Szefowa towarzystwa przypomina, że likwidację spółki w każdym momencie można odwołać. Tak się stanie, jeśli aktualni akcjonariusze – spółka AICE Polska, która ma 94,29 proc. papierów oraz firma AUTO Plan posiadająca pozostałe walory – dojdą do porozumienia z inwestorem. Obydwaj akcjonariusze należą do holenderskiej spółki Emmington.
Senkowska podkreśla, że właściciele chcą się pozbyć 100 proc. papierów. – Zgłosił się do nas inwestor, który był zainteresowany kupnem mniejszościowego pakietu akcji. Udziałowcy nie byli zainteresowani takim rozwiązaniem – wyjaśnia prezes ubezpieczyciela.
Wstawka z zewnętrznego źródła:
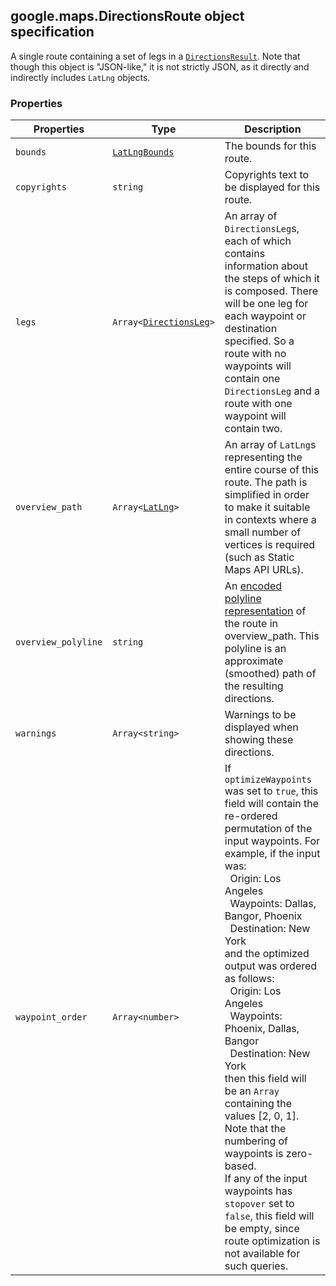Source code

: <h2 id="DirectionsRoute">
google.maps.DirectionsRoute
object specification
</h2><p>A single route containing a set of legs in a <code><a href="https://github.com/amenadiel/google-maps-documentation/blob/master/docs/google.maps.DirectionsResult.md">DirectionsResult</a></code>. Note that though this object is "JSON-like," it is not strictly JSON, as it directly and indirectly includes <code>LatLng</code> objects.</p><h3>Properties</h3><table summary="interface DirectionsRoute - Properties" width="100%">
<thead>
<tr><th>Properties</th>
<th>Type</th>
<th>Description</th>
</tr></thead>
<tbody>
<tr>
<td><code>bounds</code></td>
<td><code><a href="https://github.com/amenadiel/google-maps-documentation/blob/master/docs/google.maps.LatLngBounds.md">LatLngBounds</a></code></td>
<td>The bounds for this route.</td>
</tr>
<tr>
<td><code>copyrights</code></td>
<td><code>string</code></td>
<td>Copyrights text to be displayed for this route.</td>
</tr>
<tr>
<td><code>legs</code></td>
<td><code>Array&lt;<a href="https://github.com/amenadiel/google-maps-documentation/blob/master/docs/google.maps.DirectionsLeg.md">DirectionsLeg</a>&gt;</code></td>
<td>An array of <code>DirectionsLeg</code>s, each of which contains information about the steps of which it is composed. There will be one leg for each waypoint or destination specified. So a route with no waypoints will contain one <code>DirectionsLeg</code> and a route with one waypoint will contain two.</td>
</tr>
<tr>
<td><code>overview_path</code></td>
<td><code>Array&lt;<a href="https://github.com/amenadiel/google-maps-documentation/blob/master/docs/google.maps.LatLng.md">LatLng</a>&gt;</code></td>
<td>An array of <code>LatLng</code>s representing the entire course of this route. The path is simplified in order to make it suitable in contexts where a small number of vertices is required (such as Static Maps API URLs).</td>
</tr>
<tr>
<td><code>overview_polyline</code></td>
<td><code>string</code></td>
<td>An <a href="/maps/documentation/utilities/polylinealgorithm">encoded polyline representation</a> of the route in overview_path. This polyline is an approximate (smoothed) path of the resulting directions.</td>
</tr>
<tr>
<td><code>warnings</code></td>
<td><code>Array&lt;string&gt;</code></td>
<td>Warnings to be displayed when showing these directions.</td>
</tr>
<tr>
<td><code>waypoint_order</code></td>
<td><code>Array&lt;number&gt;</code></td>
<td>If <code>optimizeWaypoints</code> was set to <code>true</code>, this field will contain the re-ordered permutation of the input waypoints. For example, if the input was:<br> &nbsp;&nbsp;Origin: Los Angeles<br> &nbsp;&nbsp;Waypoints: Dallas, Bangor, Phoenix<br> &nbsp;&nbsp;Destination: New York<br> and the optimized output was ordered as follows:<br> &nbsp;&nbsp;Origin: Los Angeles<br> &nbsp;&nbsp;Waypoints: Phoenix, Dallas, Bangor<br> &nbsp;&nbsp;Destination: New York<br> then this field will be an <code>Array</code> containing the values [2, 0, 1]. Note that the numbering of waypoints is zero-based.<br> If any of the input waypoints has <code>stopover</code> set to <code>false</code>, this field will be empty, since route optimization is not available for such queries.</td>
</tr>
</tbody>
</table>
W pierwszych trzech kwartałach tego roku towarzystwo zebrało około 6,5 mln zł składek z polis. Zanotowało ponad 1 mln zł straty. W 2009 r. straciło 1,15 mln zł, w 2008 r. 0,68 mln zł. Ostatni raz zarobiło w 2007 r. (0,95 mln zł). Na koniec czerwca br. miało 2,7 mln zł rezerw, najmniej spośród firm z sektora życiowego.